* [What you need to do]: Restate all the data word for word, leaving nothing out.

═════ Data under study

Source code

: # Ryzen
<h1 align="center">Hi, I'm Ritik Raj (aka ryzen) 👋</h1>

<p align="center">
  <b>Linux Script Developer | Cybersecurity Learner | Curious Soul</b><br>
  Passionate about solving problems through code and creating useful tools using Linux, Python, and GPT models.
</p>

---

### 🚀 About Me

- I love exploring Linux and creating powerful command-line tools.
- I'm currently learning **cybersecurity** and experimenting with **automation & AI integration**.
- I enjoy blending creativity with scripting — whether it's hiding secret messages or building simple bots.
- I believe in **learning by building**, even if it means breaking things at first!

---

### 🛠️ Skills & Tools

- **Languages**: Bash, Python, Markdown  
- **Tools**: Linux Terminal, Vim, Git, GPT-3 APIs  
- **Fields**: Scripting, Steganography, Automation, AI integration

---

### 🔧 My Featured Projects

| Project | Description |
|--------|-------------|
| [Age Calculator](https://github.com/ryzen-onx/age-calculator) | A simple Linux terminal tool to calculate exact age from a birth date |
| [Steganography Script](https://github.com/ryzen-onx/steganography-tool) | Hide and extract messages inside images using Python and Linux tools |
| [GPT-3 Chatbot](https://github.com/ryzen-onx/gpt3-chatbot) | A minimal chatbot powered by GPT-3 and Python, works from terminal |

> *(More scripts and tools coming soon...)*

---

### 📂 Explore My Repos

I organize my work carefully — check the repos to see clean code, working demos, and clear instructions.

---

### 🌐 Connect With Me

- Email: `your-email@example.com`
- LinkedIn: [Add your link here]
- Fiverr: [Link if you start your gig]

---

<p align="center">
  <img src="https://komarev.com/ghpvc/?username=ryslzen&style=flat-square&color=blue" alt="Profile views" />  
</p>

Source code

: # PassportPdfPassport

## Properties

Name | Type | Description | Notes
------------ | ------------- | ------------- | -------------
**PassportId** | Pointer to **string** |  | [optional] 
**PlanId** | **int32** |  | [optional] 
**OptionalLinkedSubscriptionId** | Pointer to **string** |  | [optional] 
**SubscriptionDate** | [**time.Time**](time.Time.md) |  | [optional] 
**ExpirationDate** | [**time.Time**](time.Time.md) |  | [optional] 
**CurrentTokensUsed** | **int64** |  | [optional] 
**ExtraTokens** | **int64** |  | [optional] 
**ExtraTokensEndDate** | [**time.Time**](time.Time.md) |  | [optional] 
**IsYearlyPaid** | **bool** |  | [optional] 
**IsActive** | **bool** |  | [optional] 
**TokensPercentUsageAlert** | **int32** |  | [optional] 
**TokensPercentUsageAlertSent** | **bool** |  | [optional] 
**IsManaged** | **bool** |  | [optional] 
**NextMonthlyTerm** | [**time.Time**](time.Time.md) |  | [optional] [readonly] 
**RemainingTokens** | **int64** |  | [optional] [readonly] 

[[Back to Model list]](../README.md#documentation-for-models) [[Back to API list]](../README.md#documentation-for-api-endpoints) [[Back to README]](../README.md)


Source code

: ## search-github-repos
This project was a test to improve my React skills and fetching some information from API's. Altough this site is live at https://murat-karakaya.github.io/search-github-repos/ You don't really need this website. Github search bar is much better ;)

══════════

* [Response to this exercise]:
Source code

: # Ryzen
<h1 align="center">Hi, I'm Ritik Raj (aka ryzen) 👋</h1>

<p align="center">
  <b>Linux Script Developer | Cybersecurity Learner | Curious Soul</b><br>
  Passionate about solving problems through code and creating useful tools using Linux, Python, and GPT models.
</p>

---

### 🚀 About Me

- I love exploring Linux and creating powerful command-line tools.
- I'm currently learning **cybersecurity** and experimenting with **automation & AI integration**.
- I enjoy blending creativity with scripting — whether it's hiding secret messages or building simple bots.
- I believe in **learning by building**, even if it means breaking things at first!

---

### 🛠️ Skills & Tools

- **Languages**: Bash, Python, Markdown  
- **Tools**: Linux Terminal, Vim, Git, GPT-3 APIs  
- **Fields**: Scripting, Steganography, Automation, AI integration

---

### 🔧 My Featured Projects

| Project | Description |
|--------|-------------|
| [Age Calculator](https://github.com/ryzen-onx/age-calculator) | A simple Linux terminal tool to calculate exact age from a birth date |
| [Steganography Script](https://github.com/ryzen-onx/steganography-tool) | Hide and extract messages inside images using Python and Linux tools |
| [GPT-3 Chatbot](https://github.com/ryzen-onx/gpt3-chatbot) | A minimal chatbot powered by GPT-3 and Python, works from terminal |

> *(More scripts and tools coming soon...)*

---

### 📂 Explore My Repos

I organize my work carefully — check the repos to see clean code, working demos, and clear instructions.

---

### 🌐 Connect With Me

- Email: `your-email@example.com`
- LinkedIn: [Add your link here]
- Fiverr: [Link if you start your gig]

---

<p align="center">
  <img src="https://komarev.com/ghpvc/?username=ryslzen&style=flat-square&color=blue" alt="Profile views" />  
</p>

Source code

: # PassportPdfPassport

## Properties

Name | Type | Description | Notes
------------ | ------------- | ------------- | -------------
**PassportId** | Pointer to **string** |  | [optional] 
**PlanId** | **int32** |  | [optional] 
**OptionalLinkedSubscriptionId** | Pointer to **string** |  | [optional] 
**SubscriptionDate** | [**time.Time**](time.Time.md) |  | [optional] 
**ExpirationDate** | [**time.Time**](time.Time.md) |  | [optional] 
**CurrentTokensUsed** | **int64** |  | [optional] 
**ExtraTokens** | **int64** |  | [optional] 
**ExtraTokensEndDate** | [**time.Time**](time.Time.md) |  | [optional] 
**IsYearlyPaid** | **bool** |  | [optional] 
**IsActive** | **bool** |  | [optional] 
**TokensPercentUsageAlert** | **int32** |  | [optional] 
**TokensPercentUsageAlertSent** | **bool** |  | [optional] 
**IsManaged** | **bool** |  | [optional] 
**NextMonthlyTerm** | [**time.Time**](time.Time.md) |  | [optional] [readonly] 
**RemainingTokens** | **int64** |  | [optional] [readonly] 

[[Back to Model list]](../README.md#documentation-for-models) [[Back to API list]](../README.md#documentation-for-api-endpoints) [[Back to README]](../README.md)


Source code

: ## search-github-repos
This project was a test to improve my React skills and fetching some information from API's. Altough this site is live at https://murat-karakaya.github.io/search-github-repos/ You don't really need this website. Github search bar is much better ;)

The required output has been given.